CORONAVIRUS: „Die Kirche sollte für Katastrophen im Maßstab bereit sein“
Aktuell beherrscht das Thema Coronavirus die gesamte Medienlandschaft. Wie sich in den letzten Wochen gezeigt hat, war dieses Problem in der Kirchengemeinschaft umstritten. Zu diesem schwierigen Thema führen wir heute ein Gespräch mit dem Erzbischof Theodosius Boyarsky (Snigirev) – Vikar des Metropoliten von Kiew und der gesamten Ukraine Onufriy, Gouverneur des Nordvikariats der Hauptstadt der Ukraine, außerordentlicher Professor der theologischen Akademie in Kiew und Leiter des Kirchengerichts der Diözese Kiew.
– Eure Exzellenz, es gibt eine heftige Debatte in der Kirchengemeinschaft – sollten die hygienischen Vorgaben und Normen der weltlichen Behörden für die Kirche gelten? Wird das Virus durch die Kommunion übertragen? Was geschieht, wenn wir die Kirchen schließen müssen? Was sagen Sie zu all diesen Fragen?
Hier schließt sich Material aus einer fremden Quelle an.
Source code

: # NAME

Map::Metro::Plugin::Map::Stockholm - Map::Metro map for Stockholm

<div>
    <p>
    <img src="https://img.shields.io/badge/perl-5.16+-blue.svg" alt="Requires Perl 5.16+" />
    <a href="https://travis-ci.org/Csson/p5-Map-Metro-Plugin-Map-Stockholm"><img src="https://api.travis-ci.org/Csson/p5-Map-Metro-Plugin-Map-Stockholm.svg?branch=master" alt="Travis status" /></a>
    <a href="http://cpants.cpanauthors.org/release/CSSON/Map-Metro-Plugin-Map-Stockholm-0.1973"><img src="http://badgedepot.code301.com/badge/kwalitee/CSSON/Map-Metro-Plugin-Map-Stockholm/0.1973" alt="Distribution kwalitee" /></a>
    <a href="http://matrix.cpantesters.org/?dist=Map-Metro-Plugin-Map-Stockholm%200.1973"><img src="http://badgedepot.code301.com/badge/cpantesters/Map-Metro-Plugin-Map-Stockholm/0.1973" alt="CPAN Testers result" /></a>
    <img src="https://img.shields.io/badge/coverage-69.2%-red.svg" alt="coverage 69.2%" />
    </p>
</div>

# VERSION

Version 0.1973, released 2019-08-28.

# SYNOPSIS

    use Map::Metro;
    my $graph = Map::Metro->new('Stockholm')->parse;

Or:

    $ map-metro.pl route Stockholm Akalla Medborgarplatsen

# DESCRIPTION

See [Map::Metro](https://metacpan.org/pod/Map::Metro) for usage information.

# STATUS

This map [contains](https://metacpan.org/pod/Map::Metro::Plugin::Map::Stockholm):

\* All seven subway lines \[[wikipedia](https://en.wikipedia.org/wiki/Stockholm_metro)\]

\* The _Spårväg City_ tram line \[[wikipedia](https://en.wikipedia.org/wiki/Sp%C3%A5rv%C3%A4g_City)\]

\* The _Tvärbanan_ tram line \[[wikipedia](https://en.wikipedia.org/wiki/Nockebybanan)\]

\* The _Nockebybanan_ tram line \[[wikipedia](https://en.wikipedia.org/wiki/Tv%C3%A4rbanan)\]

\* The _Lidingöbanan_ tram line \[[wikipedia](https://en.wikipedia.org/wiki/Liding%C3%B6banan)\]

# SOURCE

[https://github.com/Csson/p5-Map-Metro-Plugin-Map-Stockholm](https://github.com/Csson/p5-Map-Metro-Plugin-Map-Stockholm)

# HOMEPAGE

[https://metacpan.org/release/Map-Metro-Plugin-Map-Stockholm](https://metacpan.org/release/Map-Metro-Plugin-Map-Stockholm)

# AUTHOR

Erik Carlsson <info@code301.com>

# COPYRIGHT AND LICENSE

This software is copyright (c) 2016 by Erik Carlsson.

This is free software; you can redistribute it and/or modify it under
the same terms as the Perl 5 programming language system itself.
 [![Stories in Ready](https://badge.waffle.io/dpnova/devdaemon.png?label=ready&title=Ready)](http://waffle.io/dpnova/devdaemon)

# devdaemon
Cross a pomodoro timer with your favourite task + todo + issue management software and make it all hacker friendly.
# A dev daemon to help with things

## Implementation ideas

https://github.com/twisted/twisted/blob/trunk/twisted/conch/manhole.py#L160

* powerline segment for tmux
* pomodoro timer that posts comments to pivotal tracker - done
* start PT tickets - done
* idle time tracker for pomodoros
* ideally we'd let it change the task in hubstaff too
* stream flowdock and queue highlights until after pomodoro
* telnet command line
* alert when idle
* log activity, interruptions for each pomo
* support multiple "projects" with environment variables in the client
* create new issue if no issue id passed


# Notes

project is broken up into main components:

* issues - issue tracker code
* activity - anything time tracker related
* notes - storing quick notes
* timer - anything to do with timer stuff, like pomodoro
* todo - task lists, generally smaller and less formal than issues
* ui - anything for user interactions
– Die Tatsache, dass das Thema Coronavirus zum Anlass für Diskussionen innerhalb der Kirche wurde, ist sehr zu begrüßen. Die Kirche muss immer auf äußere Herausforderungen und Gefahren vorbereitet sein, auch wenn man in ruhigen Zeiten eher entspannt sein kann. Das Coronavirus ist eine gute Gelegenheit für unsere orthodoxe Kirche, sich auf die eschatologische Zeit vorzubereiten. Unter theologischen, kanonischen und liturgischen Aspekten. Bisher wurde dieses Thema größtenteils nur ansatzweise und oberflächlich diskutiert.
– Was meinen Sie?
– Es gibt hauptsächlich zwei entgegengesetzte Positionen, von denen jede ein Extrem vertritt. Unangemessenes Extreme, wie es mir scheint. Das erste Extrem: – „Lasset uns zunächst bedingungslos auf alle epidemischen Vorschriften der örtlichen Behörden eingehen, die Kirchen schließen und auf Kommunion und andere Sakramente so lange verzichten, bis die Pandemie beendet ist“. Einige Ortskirchen haben diesen Weg bereits eingeschlagen und entsprechende Entscheidungen getroffen. Das zweite Extrem kann ungefähr so umschrieben werden: „Es kann den Gläubigen überhaupt nichts schaden, hört nicht auf diese Horrorgeschichten. Wir gehen öfter in die Kirche, nehmen die Kommunion und alles wird gut. Wenn wir uns anstecken, ist dies unser Schicksal.“ Ich glaube, dass diese beiden Extreme aus theologischer Sicht unvollkommen sind und für die Kirche sehr gefährlich sein können; wenn nicht, heute, dann in der Zukunft.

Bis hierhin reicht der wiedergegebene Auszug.